### Task item
The response must be made up of the lines in the entries below that contain "different".

Dataset excerpts
========

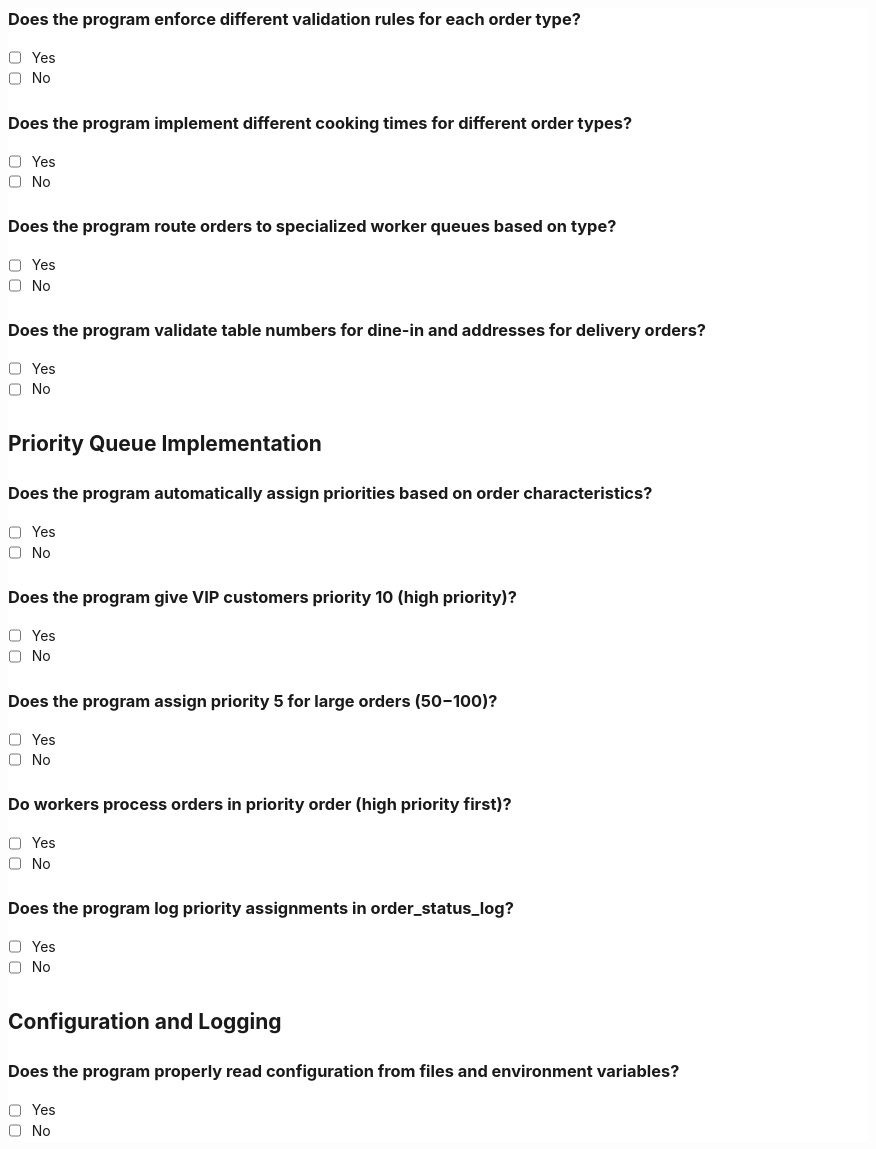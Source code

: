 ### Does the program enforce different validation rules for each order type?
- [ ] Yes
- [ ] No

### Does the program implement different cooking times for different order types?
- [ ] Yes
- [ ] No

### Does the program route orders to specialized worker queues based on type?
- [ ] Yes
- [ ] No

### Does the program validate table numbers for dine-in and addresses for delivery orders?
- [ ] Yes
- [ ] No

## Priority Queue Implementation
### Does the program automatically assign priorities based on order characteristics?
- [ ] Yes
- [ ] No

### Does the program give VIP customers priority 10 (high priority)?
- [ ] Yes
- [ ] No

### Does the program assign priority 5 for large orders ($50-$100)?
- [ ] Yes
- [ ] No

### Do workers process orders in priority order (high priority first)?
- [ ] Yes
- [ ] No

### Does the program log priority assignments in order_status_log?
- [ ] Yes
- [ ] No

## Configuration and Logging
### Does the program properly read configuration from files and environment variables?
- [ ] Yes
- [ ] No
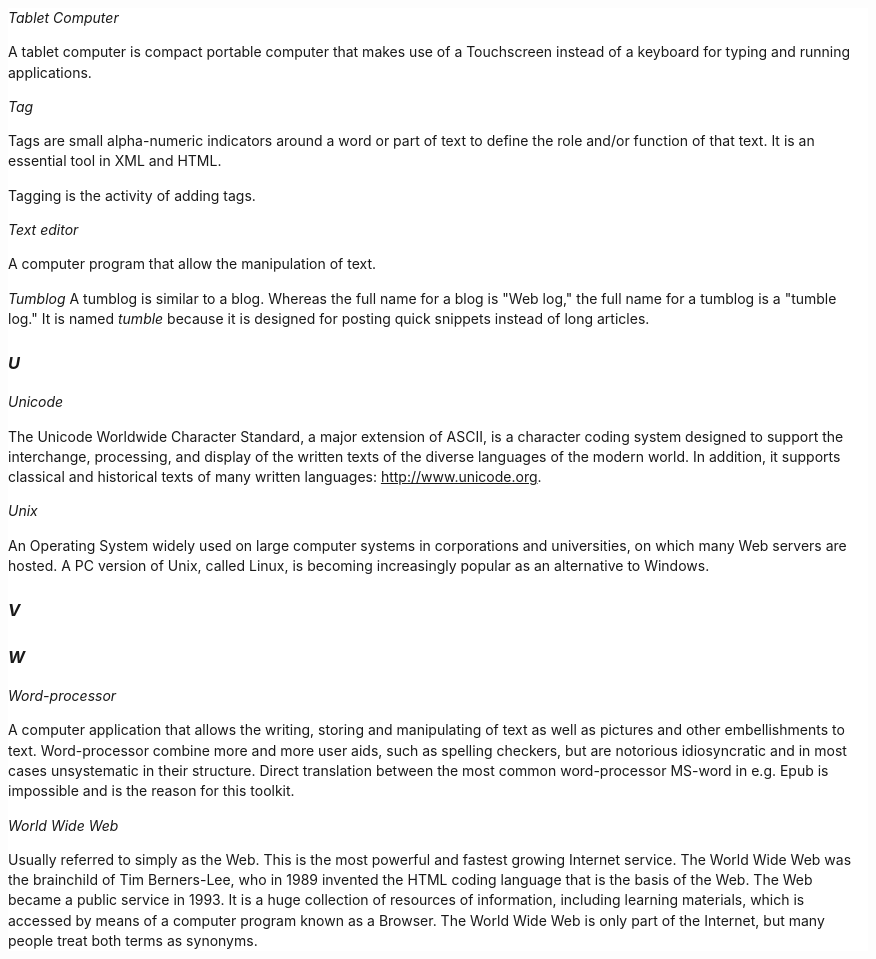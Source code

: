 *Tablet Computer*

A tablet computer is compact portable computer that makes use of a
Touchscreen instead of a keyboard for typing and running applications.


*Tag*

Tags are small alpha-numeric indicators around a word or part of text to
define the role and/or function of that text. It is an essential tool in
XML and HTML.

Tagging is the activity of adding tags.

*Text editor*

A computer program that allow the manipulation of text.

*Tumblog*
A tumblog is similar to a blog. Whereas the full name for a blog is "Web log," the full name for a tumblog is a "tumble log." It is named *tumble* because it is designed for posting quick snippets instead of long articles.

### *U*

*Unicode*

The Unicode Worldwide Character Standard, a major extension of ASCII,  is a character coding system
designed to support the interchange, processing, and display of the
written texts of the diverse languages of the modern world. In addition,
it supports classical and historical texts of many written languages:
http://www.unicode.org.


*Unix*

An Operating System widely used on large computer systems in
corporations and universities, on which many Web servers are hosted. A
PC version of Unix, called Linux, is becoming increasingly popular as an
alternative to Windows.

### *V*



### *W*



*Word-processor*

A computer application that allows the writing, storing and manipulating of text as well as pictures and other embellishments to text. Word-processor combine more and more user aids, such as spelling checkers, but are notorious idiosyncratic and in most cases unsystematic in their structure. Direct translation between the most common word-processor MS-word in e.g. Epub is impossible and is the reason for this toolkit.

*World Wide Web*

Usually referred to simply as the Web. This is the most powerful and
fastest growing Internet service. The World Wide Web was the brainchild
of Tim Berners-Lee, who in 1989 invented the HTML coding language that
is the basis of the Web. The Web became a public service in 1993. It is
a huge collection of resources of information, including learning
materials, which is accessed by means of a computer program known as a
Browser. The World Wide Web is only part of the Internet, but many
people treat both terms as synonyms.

========

### Task response
: ### Does the program enforce different validation rules for each order type?
### Does the program implement different cooking times for different order types?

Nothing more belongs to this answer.